*WHAT YOU ARE ASKED TO DO*. Read the lines below, and copy any that contain the string "stroke".

*EXTRACTED INFORMATION*.

------------------------

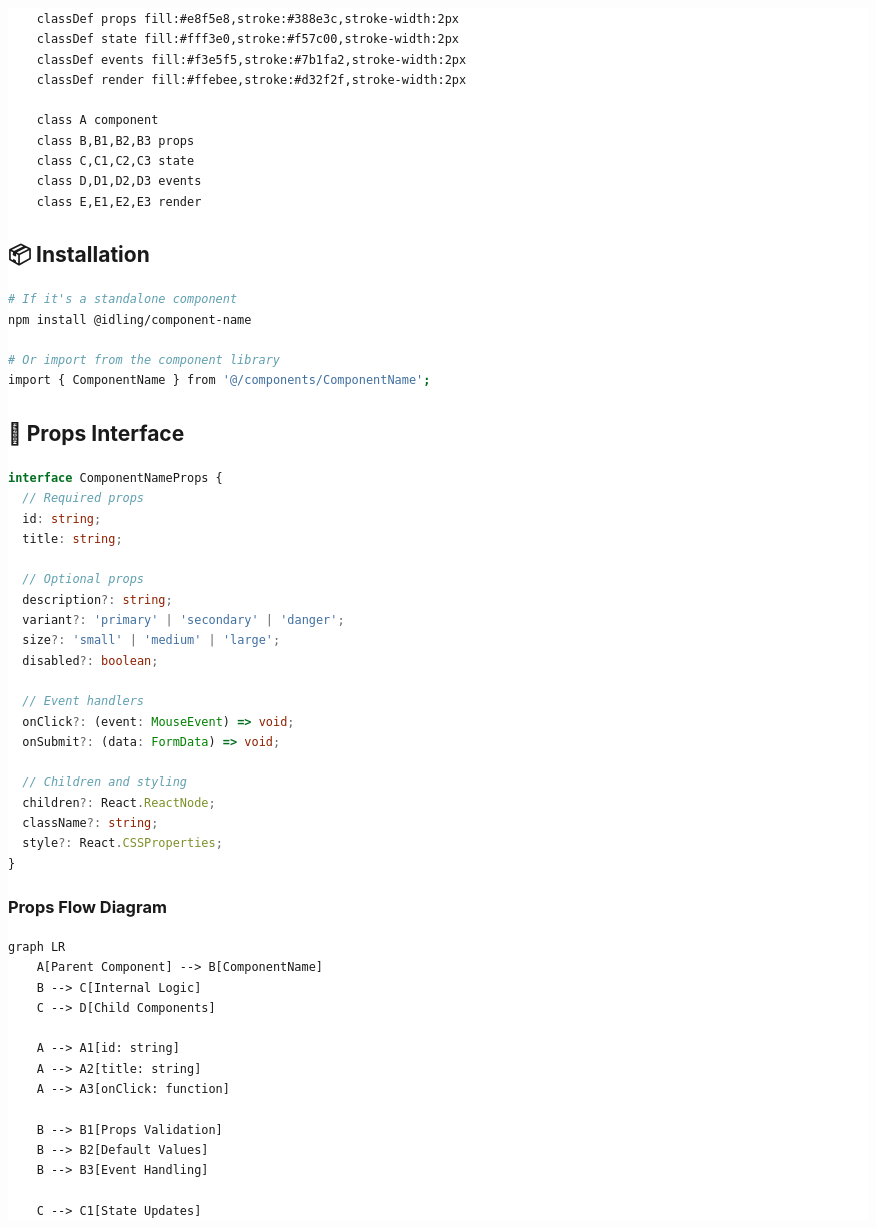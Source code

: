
 ```mermaid
    classDef props fill:#e8f5e8,stroke:#388e3c,stroke-width:2px
    classDef state fill:#fff3e0,stroke:#f57c00,stroke-width:2px
    classDef events fill:#f3e5f5,stroke:#7b1fa2,stroke-width:2px
    classDef render fill:#ffebee,stroke:#d32f2f,stroke-width:2px

    class A component
    class B,B1,B2,B3 props
    class C,C1,C2,C3 state
    class D,D1,D2,D3 events
    class E,E1,E2,E3 render
```

## 📦 Installation

```bash
# If it's a standalone component
npm install @idling/component-name

# Or import from the component library
import { ComponentName } from '@/components/ComponentName';
```

## 🔧 Props Interface

```typescript
interface ComponentNameProps {
  // Required props
  id: string;
  title: string;

  // Optional props
  description?: string;
  variant?: 'primary' | 'secondary' | 'danger';
  size?: 'small' | 'medium' | 'large';
  disabled?: boolean;

  // Event handlers
  onClick?: (event: MouseEvent) => void;
  onSubmit?: (data: FormData) => void;

  // Children and styling
  children?: React.ReactNode;
  className?: string;
  style?: React.CSSProperties;
}
```

### Props Flow Diagram

```mermaid
graph LR
    A[Parent Component] --> B[ComponentName]
    B --> C[Internal Logic]
    C --> D[Child Components]

    A --> A1[id: string]
    A --> A2[title: string]
    A --> A3[onClick: function]

    B --> B1[Props Validation]
    B --> B2[Default Values]
    B --> B3[Event Handling]

    C --> C1[State Updates]
```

------------------------

*YOUR RESPONSE*.
    classDef props fill:#e8f5e8,stroke:#388e3c,stroke-width:2px
    classDef state fill:#fff3e0,stroke:#f57c00,stroke-width:2px
    classDef events fill:#f3e5f5,stroke:#7b1fa2,stroke-width:2px
    classDef render fill:#ffebee,stroke:#d32f2f,stroke-width:2px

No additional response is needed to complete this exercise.